Lula sobre o BRICS: “Renasço na política e na esperança”

Em entrevista coletiva na África do Sul, presidente brasileiro exalta novos membros do bloco e os avanços nas conversas sobre moeda para trocas comerciais

Em conversa com jornalistas antes de deixar a África do Sul rumo a Angola, o presidente da República, Luiz Inácio Lula da Silva, destacou os avanços fundamentais e fez uma avaliação muito positiva da Cúpula do BRICS (Brasil, Rússia, Índia, China e África do Sul), realizada em Joanesburgo entre os dias 22 e 24 de agosto.

Para ele, o encontro de chefes de Estado dos cinco países representou alento e esperança, por avanços como a entrada de novos membros, a discussão sobre a reconfiguração do Conselho de Segurança da Organização das Nações Unidas (ONU), a disposição de viabilizar uma moeda comum de negócio para as trocas comerciais entre os integrantes do BRICS e a participação de países convidados.

“É uma reunião civilizatória. Os países pobres também podem falar, também têm direito, também têm desejo. O que queremos é expressar aquilo que a gente deseja trazer para o nosso povo. Está na hora de começar a repartir melhor o pão de cada dia. Eu renasço na política e na esperança. Saio daqui com a certeza de que, finalmente, posso dizer às pessoas que estão me ouvindo que um outro mundo é possível. Coisa que parecia impossível um tempo atrás”, disse o presidente, afirmando também que essa reunião foi a mais importante da qual ele participou em todos os mandatos.

BRICS MAIS FORTE – Na entrevista coletiva, Lula afirmou que, com a chegada de novos membros (Argentina, Arabia Saudita, Egito, Emirados Árabes, Etiópia e Irã), o BRICS ganha ainda mais importância econômica e estratégica, passando a se relacionar com os demais blocos e organismos como o Sul Global, num mundo em transformação e com a economia e a geopolítica também começando a mudar.
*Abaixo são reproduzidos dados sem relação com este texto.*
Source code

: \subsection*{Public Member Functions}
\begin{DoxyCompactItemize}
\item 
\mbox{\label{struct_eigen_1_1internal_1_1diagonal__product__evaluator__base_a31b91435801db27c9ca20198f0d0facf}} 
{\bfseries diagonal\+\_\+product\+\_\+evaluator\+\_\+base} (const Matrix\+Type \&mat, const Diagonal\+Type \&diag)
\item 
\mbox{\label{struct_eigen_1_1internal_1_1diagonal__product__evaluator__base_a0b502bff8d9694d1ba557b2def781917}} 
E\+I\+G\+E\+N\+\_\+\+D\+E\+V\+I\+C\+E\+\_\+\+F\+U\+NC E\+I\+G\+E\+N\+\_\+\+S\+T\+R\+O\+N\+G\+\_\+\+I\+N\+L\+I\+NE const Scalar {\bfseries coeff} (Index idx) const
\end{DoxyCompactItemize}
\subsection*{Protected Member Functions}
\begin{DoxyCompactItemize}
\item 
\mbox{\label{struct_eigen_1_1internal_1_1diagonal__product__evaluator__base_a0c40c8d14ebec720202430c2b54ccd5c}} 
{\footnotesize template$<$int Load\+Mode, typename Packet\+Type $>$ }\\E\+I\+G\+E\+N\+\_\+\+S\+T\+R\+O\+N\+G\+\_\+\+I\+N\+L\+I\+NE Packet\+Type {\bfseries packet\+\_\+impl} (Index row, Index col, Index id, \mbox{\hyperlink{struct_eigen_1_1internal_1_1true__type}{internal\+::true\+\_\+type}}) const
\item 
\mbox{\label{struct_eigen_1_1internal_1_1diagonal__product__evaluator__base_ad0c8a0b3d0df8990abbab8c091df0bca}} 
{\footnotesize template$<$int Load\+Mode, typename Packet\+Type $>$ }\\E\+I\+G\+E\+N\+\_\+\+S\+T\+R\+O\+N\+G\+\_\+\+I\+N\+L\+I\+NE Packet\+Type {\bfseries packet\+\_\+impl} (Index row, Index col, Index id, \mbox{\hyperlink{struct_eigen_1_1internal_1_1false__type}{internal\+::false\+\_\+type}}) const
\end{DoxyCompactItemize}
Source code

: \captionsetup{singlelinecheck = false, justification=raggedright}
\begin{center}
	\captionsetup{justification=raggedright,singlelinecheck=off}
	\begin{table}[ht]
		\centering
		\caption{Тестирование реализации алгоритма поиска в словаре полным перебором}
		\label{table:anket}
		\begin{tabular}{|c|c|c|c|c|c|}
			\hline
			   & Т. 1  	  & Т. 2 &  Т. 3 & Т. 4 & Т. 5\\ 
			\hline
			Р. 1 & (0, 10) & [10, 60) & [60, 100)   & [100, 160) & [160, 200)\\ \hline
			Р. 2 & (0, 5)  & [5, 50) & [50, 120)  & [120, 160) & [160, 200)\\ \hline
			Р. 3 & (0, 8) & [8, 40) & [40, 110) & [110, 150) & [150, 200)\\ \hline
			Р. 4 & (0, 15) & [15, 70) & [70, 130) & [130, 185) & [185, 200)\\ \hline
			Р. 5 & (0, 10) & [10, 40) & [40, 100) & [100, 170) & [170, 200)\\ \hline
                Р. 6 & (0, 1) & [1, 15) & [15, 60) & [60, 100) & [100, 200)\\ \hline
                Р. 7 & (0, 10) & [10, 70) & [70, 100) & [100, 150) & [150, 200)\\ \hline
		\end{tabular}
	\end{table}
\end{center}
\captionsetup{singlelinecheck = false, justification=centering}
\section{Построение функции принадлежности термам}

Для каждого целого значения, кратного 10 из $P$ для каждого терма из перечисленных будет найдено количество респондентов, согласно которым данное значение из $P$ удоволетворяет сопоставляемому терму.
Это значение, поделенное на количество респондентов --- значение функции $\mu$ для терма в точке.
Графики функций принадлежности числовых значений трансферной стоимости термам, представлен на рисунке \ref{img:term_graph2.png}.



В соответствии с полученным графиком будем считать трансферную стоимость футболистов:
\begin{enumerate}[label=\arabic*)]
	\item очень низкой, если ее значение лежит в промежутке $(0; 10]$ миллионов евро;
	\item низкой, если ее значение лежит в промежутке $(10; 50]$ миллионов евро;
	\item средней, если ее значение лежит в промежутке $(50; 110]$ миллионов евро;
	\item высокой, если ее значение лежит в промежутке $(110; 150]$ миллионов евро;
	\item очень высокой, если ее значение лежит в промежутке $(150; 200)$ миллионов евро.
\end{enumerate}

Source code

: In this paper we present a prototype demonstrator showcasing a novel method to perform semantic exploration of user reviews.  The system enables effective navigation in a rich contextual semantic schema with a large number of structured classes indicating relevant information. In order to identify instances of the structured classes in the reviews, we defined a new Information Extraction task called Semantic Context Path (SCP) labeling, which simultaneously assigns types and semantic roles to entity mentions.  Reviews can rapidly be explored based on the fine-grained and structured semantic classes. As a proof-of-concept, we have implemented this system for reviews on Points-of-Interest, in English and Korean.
“Acho que é um momento histórico da humanidade, em que países do sul pela primeira vez podem fazer valer a força que eles têm. Acho que as coisas vão evoluir, vai ficar mais fácil sentar e conversar. Quem sabe não vai se reunir bloco dos BRICS com bloco do G7 para discutir comércio, avanço científico e tecnológico para discutir democracia?”.

O presidente lembrou que, em 1995, os países do G7 detinham 44,7% do PIB por paridade de compra, e os países que fariam parte do BRICS representavam 16,9%. “Em 2010, o G7 já tinha caído para 34,3% do PIB por paridade de compra e os BRICS tinham subido para 26,6%. Em 2023, o G7 tem 29,9% e os BRICS, 32,1%. E mais importante é que, com a entrada de novos países, os BRICS vão chegar a quase 37%”, afirmou Lula.

O presidente brasileiro defendeu o fortalecimento do Mercosul e da Unasul e disse também que o BRICS está aberto a novos membros, que, ao se candidatarem, serão escolhidos pelos mesmos critérios daqueles novos anunciados nesta quinta-feira. Ele citou Angola, Moçambique e República Democrática do Congo como potenciais membros futuros, se interessar a eles integrar o grupo.

“Vamos continuar fazendo de forma criteriosa, de acordo com a importância geopolítica de cada país. O que está em jogo é a importância do país. Não quero saber o pensamento ideológico do governante, mas se está dentro dos critérios estabelecidos para entrar”.